Die Fußscheibe des Organismus sondert das Skelettmaterial ab; unter jedem Septum entsteht so ein Skleroseptum. Der Korallenstock wächst durch diese Kalkabsonderung. Ab und zu ziehen die Einzelpolypen eine Etage höher: Sie ziehen eine neue Tabula ein, vermehren sich durch Knospung und bauen sich neue Kelche auf.

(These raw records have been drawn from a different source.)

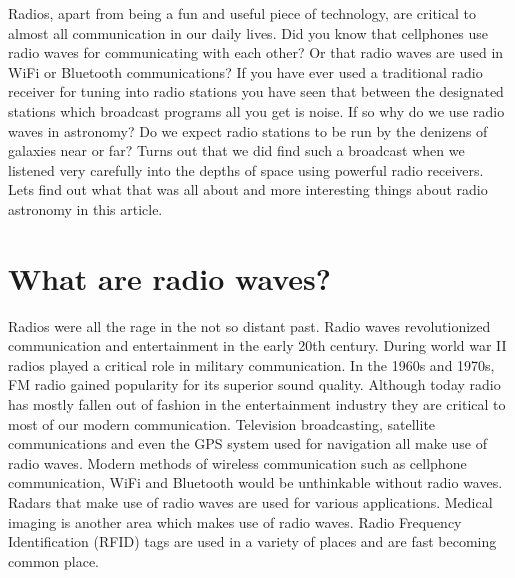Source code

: \documentclass{../template/texnote}
\title{\textbf{\capitalisewords{The Little Green Men in Space}}}
\begin{document}
    \maketitle {}
Radios, apart from being a fun and useful piece of technology, are critical to almost all communication in our daily lives. Did you know that cellphones use radio waves for communicating with each other? Or that radio waves are used in WiFi or Bluetooth communications?
If you have ever used a traditional radio receiver for tuning into radio stations you have seen that between the designated stations which broadcast programs all you get is noise. If so 
 why do we use radio waves in astronomy? Do we expect radio stations to be run by the denizens of galaxies near or far? Turns out that we did find such a broadcast when we listened very carefully into the depths of space using powerful radio receivers. Lets find out what that was all about and more interesting things about radio astronomy in this article.
\section{What are radio waves?}
Radios were all the rage in the not so distant past. Radio waves revolutionized communication and entertainment in the early 20th century. During world war II radios played a critical role in military communication.  In the 1960s and 1970s, FM radio gained popularity for its superior sound quality. Although today radio has mostly fallen out of fashion in the entertainment industry they are critical to most of our modern communication. Television broadcasting, satellite communications and even the GPS system used for navigation all make use of radio waves. Modern methods of wireless communication such as cellphone communication, WiFi and Bluetooth would be unthinkable without radio waves. Radars that make use of radio waves are used for various applications. Medical imaging is another area which makes use of radio waves. Radio Frequency Identification (RFID) tags are used in  a variety of places and are fast becoming common place.
\end{document}
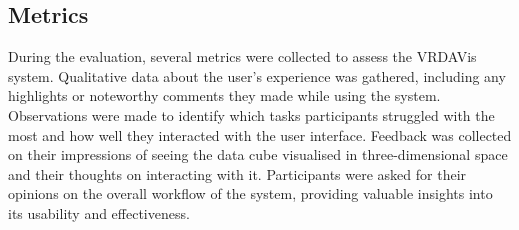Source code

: \subsection{Metrics}
During the evaluation, several metrics were collected to assess the VRDAVis system. 
Qualitative data about the user's experience was gathered, including any highlights or noteworthy comments they made while using the system. 
Observations were made to identify which tasks participants struggled with the most and how well they interacted with the user interface. 
Feedback was collected on their impressions of seeing the data cube visualised in three-dimensional space and their thoughts on interacting with it. 
Participants were asked for their opinions on the overall workflow of the system, providing valuable insights into its usability and effectiveness.
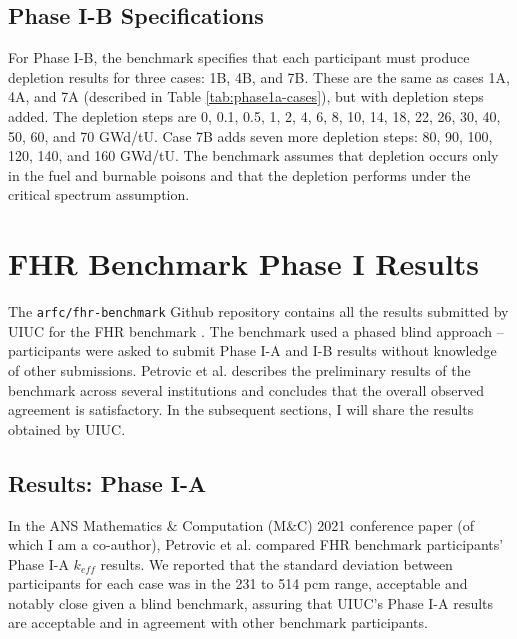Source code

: \subsection{Phase I-B Specifications}
For Phase I-B, the benchmark specifies that each participant must produce 
depletion results for three cases: 1B, 4B, and 7B. 
These are the same as cases 1A, 4A, and 7A (described in Table \ref{tab:phase1a-cases}), 
but with depletion steps added. 
The depletion steps are 0, 0.1, 0.5, 1, 2, 4, 6, 8, 10, 14, 18, 22, 26, 30, 40, 50, 
60, and 70 GWd/tU. 
Case 7B adds seven more depletion steps: 80, 90, 100, 120, 140, and 160 GWd/tU. 
The benchmark assumes that depletion occurs only in the fuel and burnable poisons 
and that the depletion performs under the critical spectrum assumption. 

\section{FHR Benchmark Phase I Results}
The \texttt{arfc/fhr-benchmark} Github repository contains all the results submitted 
by \gls{UIUC} for the \gls{FHR} benchmark \cite{chee_arfcfhr-benchmark_2021}. 
The benchmark used a phased blind approach -- participants were asked to 
submit Phase I-A and I-B results without knowledge of other submissions. 
Petrovic et al. \cite{petrovic_preliminary_2021} describes the preliminary 
results of the benchmark across several institutions and concludes 
that the overall observed agreement is satisfactory. 
In the subsequent sections, I will share the results obtained by \gls{UIUC}. 

\subsection{Results: Phase I-A}
In the \gls{ANS} Mathematics \& Computation (M$\&$C) 2021 conference 
paper (of which I am a co-author), Petrovic et al. \cite{petrovic_preliminary_2021} 
compared \gls{FHR} benchmark participants' Phase I-A $k_{eff}$ results.  
We reported that the standard deviation between participants for each case 
was in the 231 to 514 pcm range, acceptable and notably close given a blind 
benchmark, assuring that \gls{UIUC}'s Phase I-A results are acceptable and 
in agreement with other benchmark participants. 

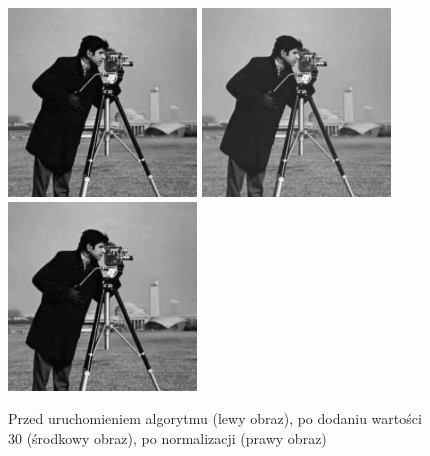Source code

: \documentclass[a4paper,12pt]{book}
\begin{document}
\begin{figure}[H]
	\caption{Przed uruchomieniem algorytmu (lewy obraz), po dodaniu wartości 30 (środkowy obraz), po normalizacji (prawy obraz)}
	\includegraphics[width=5cm, height=5cm]{man-unmodified.jpg}
	\includegraphics[width=5cm, height=5cm]{2/sum-gray-const-30-2.png}
	\includegraphics[width=5cm, height=5cm]{2/sum-gray-const-30-norm-2.png}
\end{figure}
\end{document}
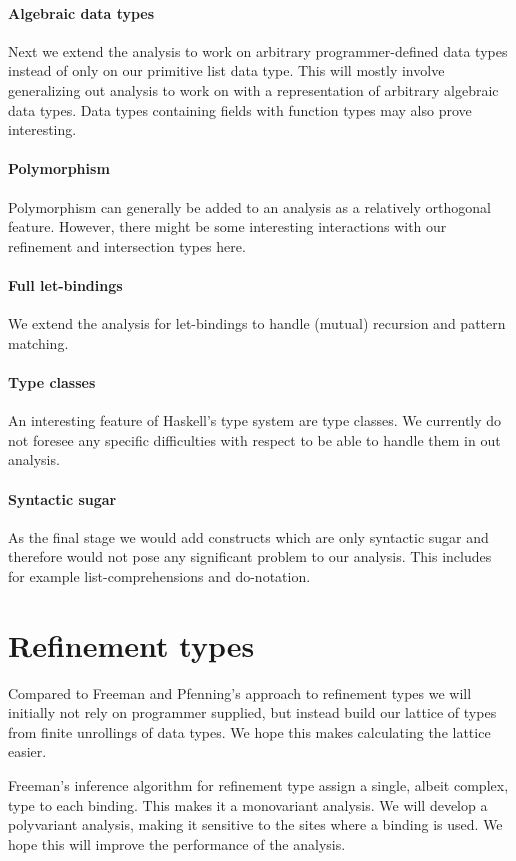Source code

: \documentclass[a4paper]{report}
\begin{document}
\paragraph{Algebraic data types} Next we extend the analysis to work on arbitrary programmer-defined data types instead of only on our primitive list data type. This will mostly involve generalizing out analysis to work on with a representation of arbitrary algebraic data types. Data types containing fields with function types may also prove interesting.
\paragraph{Polymorphism} Polymorphism can generally be added to an analysis as a relatively orthogonal feature. However, there might be some interesting interactions with our refinement and intersection types here.
\paragraph{Full let-bindings} We extend the analysis for let-bindings to handle (mutual) recursion and pattern matching.
\paragraph{Type classes} An interesting feature of Haskell's type system are type classes. We currently do not foresee any specific difficulties with respect to be able to handle them in out analysis.
\paragraph{Syntactic sugar} As the final stage we would add constructs which are only syntactic sugar and therefore would not pose any significant problem to our analysis. This includes for example list-comprehensions and do-notation.

\section{Refinement types}

Compared to Freeman and Pfenning's approach to refinement types we will initially not rely on programmer supplied, but instead build our lattice of types from finite unrollings of data types. We hope this makes calculating the lattice easier.

Freeman's inference algorithm for refinement type assign a single, albeit complex, type to each binding. This makes it a monovariant analysis. We will develop a polyvariant analysis, making it sensitive to the sites where a binding is used. We hope this will improve the performance of the analysis.
\end{document}
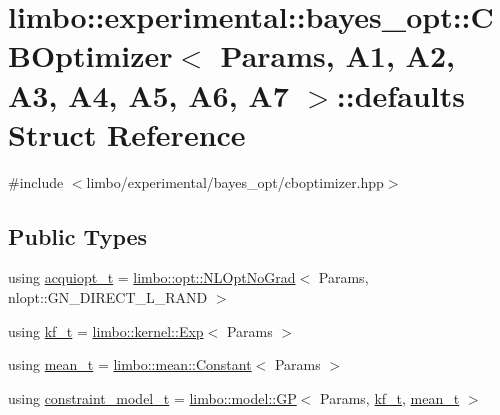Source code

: \hypertarget{structlimbo_1_1experimental_1_1bayes__opt_1_1_c_b_optimizer_1_1defaults}{}\section{limbo\+:\+:experimental\+:\+:bayes\+\_\+opt\+:\+:C\+B\+Optimizer$<$ Params, A1, A2, A3, A4, A5, A6, A7 $>$\+:\+:defaults Struct Reference}
\label{structlimbo_1_1experimental_1_1bayes__opt_1_1_c_b_optimizer_1_1defaults}


{\ttfamily \#include $<$limbo/experimental/bayes\+\_\+opt/cboptimizer.\+hpp$>$}

\subsection*{Public Types}
\begin{DoxyCompactItemize}
\item 
using \hyperlink{structlimbo_1_1experimental_1_1bayes__opt_1_1_c_b_optimizer_1_1defaults_a4c7662e52d7a08fab22774eae4cb5822}{acquiopt\+\_\+t} = \hyperlink{structlimbo_1_1opt_1_1_n_l_opt_no_grad}{limbo\+::opt\+::\+N\+L\+Opt\+No\+Grad}$<$ Params, nlopt\+::\+G\+N\+\_\+\+D\+I\+R\+E\+C\+T\+\_\+\+L\+\_\+\+R\+A\+N\+D $>$
\item 
using \hyperlink{structlimbo_1_1experimental_1_1bayes__opt_1_1_c_b_optimizer_1_1defaults_aa9c7a3f40bfc804bb27aff96a162ccaf}{kf\+\_\+t} = \hyperlink{structlimbo_1_1kernel_1_1_exp}{limbo\+::kernel\+::\+Exp}$<$ Params $>$
\item 
using \hyperlink{structlimbo_1_1experimental_1_1bayes__opt_1_1_c_b_optimizer_1_1defaults_a102b232d75c97267704fa717bdeb8a9f}{mean\+\_\+t} = \hyperlink{structlimbo_1_1mean_1_1_constant}{limbo\+::mean\+::\+Constant}$<$ Params $>$
\item 
using \hyperlink{structlimbo_1_1experimental_1_1bayes__opt_1_1_c_b_optimizer_1_1defaults_a732a30715b9697aad5c6587cca6acfd3}{constraint\+\_\+model\+\_\+t} = \hyperlink{classlimbo_1_1model_1_1_g_p}{limbo\+::model\+::\+G\+P}$<$ Params, \hyperlink{structlimbo_1_1experimental_1_1bayes__opt_1_1_c_b_optimizer_1_1defaults_aa9c7a3f40bfc804bb27aff96a162ccaf}{kf\+\_\+t}, \hyperlink{structlimbo_1_1experimental_1_1bayes__opt_1_1_c_b_optimizer_1_1defaults_a102b232d75c97267704fa717bdeb8a9f}{mean\+\_\+t} $>$
\end{DoxyCompactItemize}


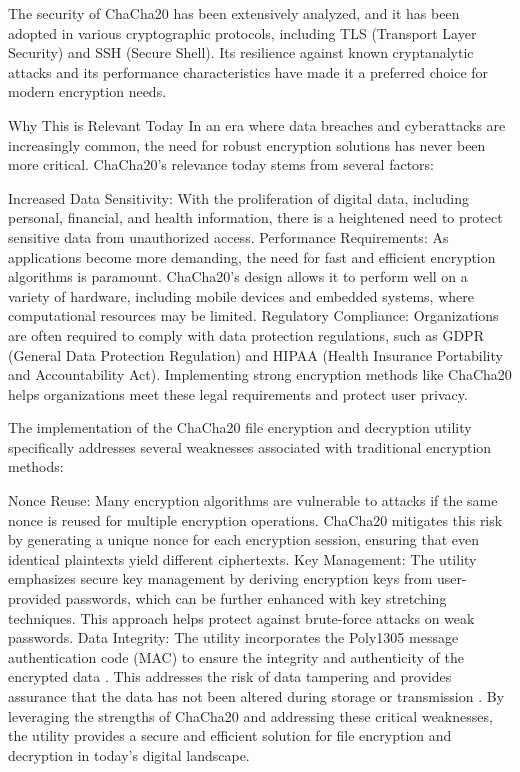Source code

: \documentclass[a4paper,12pt]{report}
\begin{document}
The security of ChaCha20 has been extensively analyzed, and it has been adopted in various cryptographic protocols, including TLS (Transport Layer Security) and SSH (Secure Shell).
Its resilience against known cryptanalytic attacks and its performance characteristics have made it a preferred choice for modern encryption needs.

Why This is Relevant Today
In an era where data breaches and cyberattacks are increasingly common, the need for robust encryption solutions has never been more critical.
ChaCha20's relevance today stems from several factors:

Increased Data Sensitivity: With the proliferation of digital data, including personal, financial, and health information, there is a heightened need to protect sensitive data from unauthorized access.
Performance Requirements: As applications become more demanding, the need for fast and efficient encryption algorithms is paramount.
ChaCha20's design allows it to perform well on a variety of hardware, including mobile devices and embedded systems, where computational resources may be limited.
Regulatory Compliance: Organizations are often required to comply with data protection regulations, such as GDPR (General Data Protection Regulation) and HIPAA (Health Insurance Portability and Accountability Act).
Implementing strong encryption methods like ChaCha20 helps organizations meet these legal requirements and protect user privacy.

The implementation of the ChaCha20 file encryption and decryption utility specifically addresses several weaknesses associated with traditional encryption methods:

Nonce Reuse: Many encryption algorithms are vulnerable to attacks if the same nonce is reused for multiple encryption operations.
ChaCha20 mitigates this risk by generating a unique nonce for each encryption session, ensuring that even identical plaintexts yield different ciphertexts.
Key Management: The utility emphasizes secure key management by deriving encryption keys from user-provided passwords, which can be further enhanced with key stretching techniques.
This approach helps protect against brute-force attacks on weak passwords.
Data Integrity: The utility incorporates the Poly1305 message authentication code (MAC) to ensure the integrity and authenticity of the encrypted data \cite{de2017chacha20}.
This addresses the risk of data tampering and provides assurance that the data has not been altered during storage or transmission \cite{degabriele2021security}.
By leveraging the strengths of ChaCha20 and addressing these critical weaknesses, the utility provides a secure and efficient solution for file encryption and decryption in today's digital landscape.
\end{document}
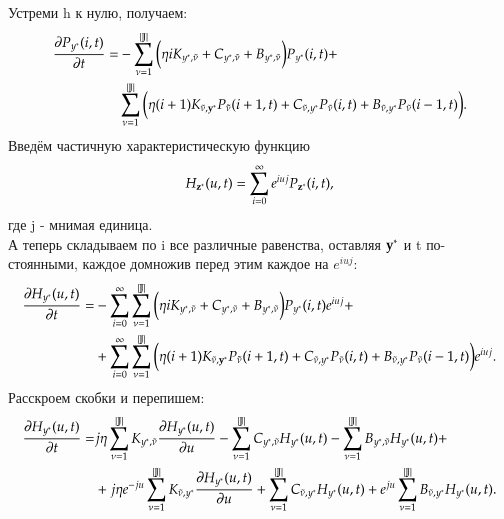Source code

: Устреми h к нулю, получаем:
\begin{align*} 
    \pdv{P_{y^*}(i, t)}{t} =
    &- \sum^{|\mathbb{J}|}_{\nu=1}
        \bigg(\eta i K_{y^*, \tilde{\nu}}
        + C_{y^*, \tilde{\nu}} 
        + B_{{y^*}, \tilde{\nu}}\bigg)
        P_{y^*}(i, t)+\\
    &\sum^{|\mathbb{J}|}_{\nu=1} 
        \bigg(\eta (i+1) K_{\tilde{\nu}, \bold{y}^*}P_{\bold{\tilde{\nu}}}(i+1, t)
        + C_{\tilde{\nu}, y^*}P_{\tilde{\nu}}(i, t) 
        + B_{\tilde{\nu}, y^*}P_{\tilde{\nu}}(i-1, t) \bigg).
\end{align*} 
Введём частичную характеристическую функцию \[H_{\bold{z}^*}(u,t)=\sum_{i=0}^\infty e^{iuj}P_{\bold{z}^*}(i, t),\] 
где j - мнимая единица.\\
А теперь складываем по i все различные равенства, оставляя \(\bold{y}^*\) и t по-
стоянными, каждое домножив перед этим каждое на \(e^{iuj}\):
\begin{align*}
    \pdv{H_{y^*}(u, t)}{t} =                   
    &- \sum_{i = 0}^{\infty}\sum^{|\mathbb{J}|}_{\nu=1}
        \bigg(\eta i K_{y^*, \tilde{\nu}}
        + C_{y^*, \tilde{\nu}} 
        + B_{{y^*}, \tilde{\nu}}\bigg)
        P_{y^*}(i, t)e^{iuj}+\\
    &+\sum_{i = 0}^{\infty}\sum^{|\mathbb{J}|}_{\nu=1} 
        \bigg(\eta (i+1) K_{\tilde{\nu}, \bold{y}^*}P_{\bold{\tilde{\nu}}}(i+1, t)
        + C_{\tilde{\nu}, y^*}P_{\tilde{\nu}}(i, t) 
        + B_{\tilde{\nu}, y^*}P_{\tilde{\nu}}(i-1, t) \bigg)e^{iuj}.     
\end{align*}
Расскроем скобки и перепишем:
\begin{align*} 
    \pdv{H_{y^*}(u, t)}{t} =                   
	& j\eta \sum^{|\mathbb{J}|}_{\nu=1} K_{y^*, \tilde{\nu}}\pdv{H_{y^*}(u, t)}{u}
        - \sum^{|\mathbb{J}|}_{\nu=1}C_{y^*, \tilde{\nu}} H_{y^*}(u, t)
        - \sum^{|\mathbb{J}|}_{\nu=1}B_{{y^*}, \tilde{\nu}}H_{y^*}(u, t)+\\
	&+j\eta e^{-ju} \sum^{|\mathbb{J}|}_{\nu=1} K_{\tilde{\nu}, y^*}\pdv{H_{y^*}(u, t)}{u}
        + \sum^{|\mathbb{J}|}_{\nu=1}C_{\tilde{\nu}, y^*}H_{y^*}(u, t) 
	+ e^{ju}\sum^{|\mathbb{J}|}_{\nu=1}B_{\tilde{\nu}, y^*}H_{y^*}(u, t).     
\end{align*}
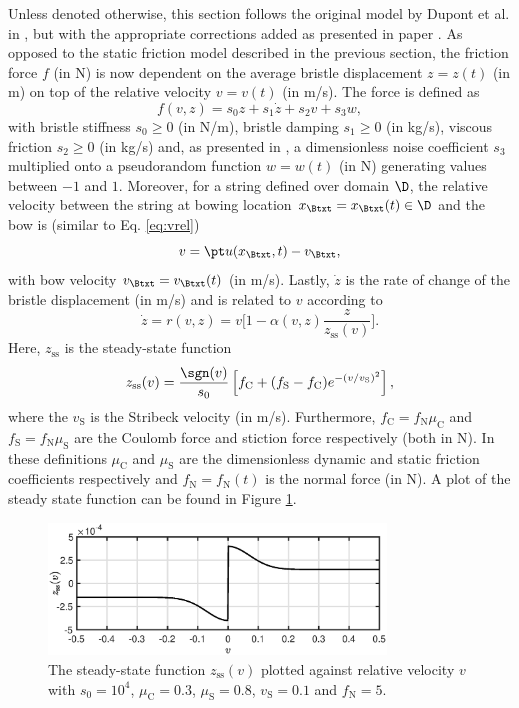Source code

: Unless denoted otherwise, this section follows the original model by Dupont et al. in \cite{Dupont2002}, but with the appropriate corrections added as presented in paper \citeP[C]. As opposed to the static friction model described in the previous section, the friction force $f$ (in N) is now dependent on the average bristle displacement $z = z(t)$ (in m) on top of the relative velocity $v = v(t)$ (in m/s). The force is defined as
\begin{equation}\label{eq:elastoPlasticForce}
    f(v, z) = s_0z + s_1\dot z + s_2v + s_3w,
\end{equation}
with bristle stiffness $s_0 \geq 0$ (in N/m), bristle damping $s_1 \geq 0$ (in kg/s), viscous friction $s_2 \geq 0$ (in kg/s) and, as presented in \cite{Serafin2004}, a dimensionless noise coefficient $s_3$ multiplied onto a pseudorandom function $w = w(t)$ (in N) generating values between $-1$ and $1$. Moreover, for a string defined over domain $\D$, the relative velocity between the string at bowing location $x_\Btxt = x_\Btxt(t) \in \D$ and the bow is (similar to Eq. \eqref{eq:vrel})
\begin{equation}\label{eq:vrelElasto}
    v = \pt u(x_\Btxt,t) - v_\Btxt,
\end{equation}
with bow velocity $v_\Btxt = v_\Btxt(t)$ (in m/s). Lastly, $\dot z$ is the rate of change of the bristle displacement (in m/s) and is related to $v$ according to
\begin{equation}\label{eq:zdot}
    \dot z = r(v, z) = v \bigg[ 1-  \alpha(v, z)\frac{z}{z_\text{ss}(v)}\bigg].
\end{equation}
Here, $z_\text{ss}$ is the steady-state function
\begin{equation}\label{eq:zss}
    z_\text{ss}(v) = \frac{\sgn(v)}{s_0}\left[f_\text{C}+(f_\text{S}-f_\text{C})e^{-(v/v_\text{S})^2}\right],
\end{equation}
where the $v_\text{S}$ is the Stribeck velocity (in m/s). Furthermore, $f_\text{C} = f_\text{N}\mu_\text{C}$ and $f_\text{S} = f_\text{N}\mu_\text{S}$ are the Coulomb force and stiction force respectively (both in N). In these definitions $\mu_\text{C}$ and $\mu_\text{S}$ are the dimensionless dynamic and static friction coefficients respectively and $f_\text{N} = f_\text{N}(t)$ is the normal force (in N). A plot of the steady state function can be found in Figure \ref{fig:zss}.

\begin{figure}[ht]
    \centering
    \includegraphics[width=0.8\textwidth]{figures/exciters/steadyState.eps}
    \caption{\label{fig:zss}The steady-state function $z_\text{ss}(v)$ plotted against relative velocity $v$ with $s_0 = 10^4$, $\mu_\text{C} = 0.3$, $\mu_\text{S} = 0.8$, $v_\text{S} = 0.1$ and $f_\text{N} = 5$.}
\end{figure}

Der Durchmesser der Koralliten und die Zahl und Anordnung der Septen sind wichtige Bestimmungsmerkmale für lebende Korallen, Skelettüberreste am Strand oder auch Fossilien. (Sogenannte tabulate Korallen gab es bereits im Silur, vor über 400 Millionen Jahren; die Steinkorallen kamen allerdings erst in der Trias auf, also vor etwa 250 Millionen Jahren.) Im folgenden Exemplar haben die – wiederum 24-strahligen – Sternchen einen Durchmesser von nur zwei Millimetern; ihr Abstand beträgt jeweils etwa fünf Millimeter:

Steinkorallenrest, Oman

Noch kleiner sind die Öffnungen in diesem Fundstück. Der Korallenstock hat sich verzweigt; einzelne Äste sind später wieder verschmolzen. Die Löcher sind nur einen Millimeter groß und lassen mit bloßem Auge kaum noch eine Unterteilung in Septen erkennen:

Korallenast, Oman

Übrigens sind die Einzeltiere, obwohl sie jeweils einen eigenen Kelch aufbauen und bewohnen, über dünne Gewebeschichten und -kanäle miteinander verbunden, sodass sie koordiniert auf Umweltreize reagieren und einander auch Nährstoffe abtreten können.